И я решился. Достал из тайника серебро и дежурство принял. Утром, поднявшись раньше других, взял деньги и пошел за покупками. Кассирша взглянула на серебряные рубли удивленно, едва заметно усмехнулась и сразу же спрятала их в сумочку, а не в кассовый ящик…
Вернувшись в общежитие, я положил на стол буханку белого хлеба, пачку сахару, пакетик сливочного масла и ушел на кухню за кипятком.
— И это все? — спросил меня Гриша в напряженной тишине.
Я не ответил.
— Хватай скорее, а то прозеваешь! — пытался шутить Борис, но Кустиков, Гриша и Ленька мрачно промолчали.
— Маловато, хоть бы картошечки сварил, что ли, — протянул Мишаня.
— Довольствуйся, юноша, малым. И тебе воздается. Воздаются в обед. Так, товарищ дежурный? — Борис выручал меня изо всех сил.

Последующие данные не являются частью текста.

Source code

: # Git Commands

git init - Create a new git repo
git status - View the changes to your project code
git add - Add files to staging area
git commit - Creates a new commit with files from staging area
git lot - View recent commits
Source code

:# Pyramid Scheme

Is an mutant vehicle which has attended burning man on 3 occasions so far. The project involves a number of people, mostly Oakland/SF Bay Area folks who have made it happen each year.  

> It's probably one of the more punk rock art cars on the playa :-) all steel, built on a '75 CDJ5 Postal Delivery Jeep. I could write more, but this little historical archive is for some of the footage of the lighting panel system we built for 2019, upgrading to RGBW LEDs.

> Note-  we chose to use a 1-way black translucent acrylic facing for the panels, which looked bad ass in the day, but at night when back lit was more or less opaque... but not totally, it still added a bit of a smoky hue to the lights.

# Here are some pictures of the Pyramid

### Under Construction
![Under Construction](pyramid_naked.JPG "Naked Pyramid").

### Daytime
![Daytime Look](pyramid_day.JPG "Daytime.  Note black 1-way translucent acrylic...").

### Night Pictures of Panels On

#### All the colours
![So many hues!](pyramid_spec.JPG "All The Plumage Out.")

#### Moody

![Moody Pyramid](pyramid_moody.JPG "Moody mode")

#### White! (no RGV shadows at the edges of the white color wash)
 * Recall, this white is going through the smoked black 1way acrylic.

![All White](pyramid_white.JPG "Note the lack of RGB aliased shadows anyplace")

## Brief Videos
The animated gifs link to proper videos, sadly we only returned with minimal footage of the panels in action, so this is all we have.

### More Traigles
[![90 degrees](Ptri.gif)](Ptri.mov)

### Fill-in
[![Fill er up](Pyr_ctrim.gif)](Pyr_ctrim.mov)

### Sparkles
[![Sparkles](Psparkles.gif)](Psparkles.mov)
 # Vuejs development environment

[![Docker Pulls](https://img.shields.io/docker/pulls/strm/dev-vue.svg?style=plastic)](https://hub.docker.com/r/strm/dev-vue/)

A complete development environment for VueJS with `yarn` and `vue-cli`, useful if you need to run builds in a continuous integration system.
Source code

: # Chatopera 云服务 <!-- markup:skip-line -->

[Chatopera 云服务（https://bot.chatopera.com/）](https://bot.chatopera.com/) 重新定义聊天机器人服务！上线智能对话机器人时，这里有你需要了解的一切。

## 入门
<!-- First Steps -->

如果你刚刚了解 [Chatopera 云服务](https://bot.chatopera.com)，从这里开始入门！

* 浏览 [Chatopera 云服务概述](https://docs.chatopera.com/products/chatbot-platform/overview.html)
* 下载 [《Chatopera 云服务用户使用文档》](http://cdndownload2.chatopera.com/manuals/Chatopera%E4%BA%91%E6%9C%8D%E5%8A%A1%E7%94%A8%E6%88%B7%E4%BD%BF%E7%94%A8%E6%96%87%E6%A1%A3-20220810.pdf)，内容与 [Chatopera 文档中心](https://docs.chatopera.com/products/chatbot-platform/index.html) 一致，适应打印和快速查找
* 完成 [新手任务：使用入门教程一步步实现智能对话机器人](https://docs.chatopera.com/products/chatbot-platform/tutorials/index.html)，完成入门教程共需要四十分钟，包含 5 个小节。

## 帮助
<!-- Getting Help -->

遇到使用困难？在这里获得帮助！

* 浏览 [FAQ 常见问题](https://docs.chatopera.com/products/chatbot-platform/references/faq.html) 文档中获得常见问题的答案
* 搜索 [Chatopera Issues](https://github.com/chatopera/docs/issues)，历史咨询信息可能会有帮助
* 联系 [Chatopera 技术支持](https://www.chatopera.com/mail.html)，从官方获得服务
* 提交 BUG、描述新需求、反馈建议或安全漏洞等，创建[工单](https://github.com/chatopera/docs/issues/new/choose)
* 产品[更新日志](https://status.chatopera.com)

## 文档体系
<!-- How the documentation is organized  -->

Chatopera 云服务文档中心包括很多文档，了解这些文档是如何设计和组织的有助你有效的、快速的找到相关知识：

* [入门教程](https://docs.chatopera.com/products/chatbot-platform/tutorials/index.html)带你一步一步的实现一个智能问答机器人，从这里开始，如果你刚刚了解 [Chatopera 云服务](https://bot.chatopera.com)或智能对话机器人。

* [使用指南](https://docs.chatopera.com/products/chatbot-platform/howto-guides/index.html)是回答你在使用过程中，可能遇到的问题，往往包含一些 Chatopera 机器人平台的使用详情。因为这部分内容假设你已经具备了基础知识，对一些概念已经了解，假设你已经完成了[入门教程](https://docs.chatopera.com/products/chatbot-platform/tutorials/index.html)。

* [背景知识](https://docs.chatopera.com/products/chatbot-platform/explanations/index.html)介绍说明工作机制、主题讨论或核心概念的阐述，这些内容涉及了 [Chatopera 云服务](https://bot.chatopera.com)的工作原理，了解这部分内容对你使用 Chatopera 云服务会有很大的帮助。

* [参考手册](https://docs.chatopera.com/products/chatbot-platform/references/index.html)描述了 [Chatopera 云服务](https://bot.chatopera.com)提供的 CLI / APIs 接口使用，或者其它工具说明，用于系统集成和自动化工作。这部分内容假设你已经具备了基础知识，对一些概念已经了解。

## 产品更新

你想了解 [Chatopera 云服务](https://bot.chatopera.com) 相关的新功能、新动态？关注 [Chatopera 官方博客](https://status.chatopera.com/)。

Но я опять ничего не ответил. Да и что мог я сказать, если остались какие-то копейки. Но есть еще время. Еще может прийти перевод. Может приехать кто-то из однополчан. Может, в конце концов, произойти чудо.
И вместе со всеми я отправился в институт.
Резко и неожиданно в тот день звенели звонки, за кафедрой третий раз сменился преподаватель, шла последняя лекция. Скоро идти в общежитие. Что я буду говорить ребятам? Может, принесут перевод?
Не принесли.
И когда, задержавшись позже других в институте, я вошел в нашу комнату, все коммунары были уже там.
— Ну, вот, — сказал Гриша, — явился наш первый герой-любовник. Будем начинать представление, публика давно ждет…
— Где обед? — спросил Ленька.
— Да, что-то не пахнет жареным, — вздохнул Кустиков.
— Жареным как раз пахнет, — со значением произнес Гриша. — Паленым пахнет. Паленым! Вот чем пахнет, — почти выкрикнул он.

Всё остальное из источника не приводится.